[Plain-text document sources]
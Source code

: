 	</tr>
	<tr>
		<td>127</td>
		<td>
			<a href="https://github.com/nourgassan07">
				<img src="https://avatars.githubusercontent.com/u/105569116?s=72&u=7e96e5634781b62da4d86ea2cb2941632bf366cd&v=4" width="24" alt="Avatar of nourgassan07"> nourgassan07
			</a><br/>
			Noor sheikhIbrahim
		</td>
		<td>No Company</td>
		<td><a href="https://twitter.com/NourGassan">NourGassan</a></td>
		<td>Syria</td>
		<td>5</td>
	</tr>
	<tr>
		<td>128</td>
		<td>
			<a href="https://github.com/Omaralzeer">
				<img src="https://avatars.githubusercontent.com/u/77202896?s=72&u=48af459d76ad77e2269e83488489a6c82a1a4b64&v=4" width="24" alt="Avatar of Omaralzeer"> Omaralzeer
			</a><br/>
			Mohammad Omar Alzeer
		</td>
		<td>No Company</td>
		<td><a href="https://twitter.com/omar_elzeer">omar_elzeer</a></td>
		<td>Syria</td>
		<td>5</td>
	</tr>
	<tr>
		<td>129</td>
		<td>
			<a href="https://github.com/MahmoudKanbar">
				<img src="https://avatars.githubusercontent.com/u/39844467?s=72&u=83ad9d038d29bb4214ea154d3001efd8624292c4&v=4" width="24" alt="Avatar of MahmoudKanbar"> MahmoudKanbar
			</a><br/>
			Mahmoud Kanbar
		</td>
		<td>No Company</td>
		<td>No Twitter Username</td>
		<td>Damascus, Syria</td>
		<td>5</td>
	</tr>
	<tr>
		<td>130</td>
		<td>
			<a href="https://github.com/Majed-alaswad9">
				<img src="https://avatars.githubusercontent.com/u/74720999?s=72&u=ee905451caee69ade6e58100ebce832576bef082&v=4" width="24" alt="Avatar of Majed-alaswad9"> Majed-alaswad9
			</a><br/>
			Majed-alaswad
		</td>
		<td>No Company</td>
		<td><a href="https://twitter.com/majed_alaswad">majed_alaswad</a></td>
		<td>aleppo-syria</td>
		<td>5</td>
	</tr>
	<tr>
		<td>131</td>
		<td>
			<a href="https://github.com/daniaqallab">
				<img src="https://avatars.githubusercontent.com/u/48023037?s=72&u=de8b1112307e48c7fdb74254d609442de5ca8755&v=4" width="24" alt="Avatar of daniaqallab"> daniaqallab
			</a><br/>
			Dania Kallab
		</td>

▸ **WHAT TO DO**: For the string "githubusercontent", search the preceding data and copy every line that includes it.

▸ **ANSWER SPACE**:
				<img src="https://avatars.githubusercontent.com/u/105569116?s=72&u=7e96e5634781b62da4d86ea2cb2941632bf366cd&v=4" width="24" alt="Avatar of nourgassan07"> nourgassan07
				<img src="https://avatars.githubusercontent.com/u/77202896?s=72&u=48af459d76ad77e2269e83488489a6c82a1a4b64&v=4" width="24" alt="Avatar of Omaralzeer"> Omaralzeer
				<img src="https://avatars.githubusercontent.com/u/39844467?s=72&u=83ad9d038d29bb4214ea154d3001efd8624292c4&v=4" width="24" alt="Avatar of MahmoudKanbar"> MahmoudKanbar
				<img src="https://avatars.githubusercontent.com/u/74720999?s=72&u=ee905451caee69ade6e58100ebce832576bef082&v=4" width="24" alt="Avatar of Majed-alaswad9"> Majed-alaswad9
				<img src="https://avatars.githubusercontent.com/u/48023037?s=72&u=de8b1112307e48c7fdb74254d609442de5ca8755&v=4" width="24" alt="Avatar of daniaqallab"> daniaqallab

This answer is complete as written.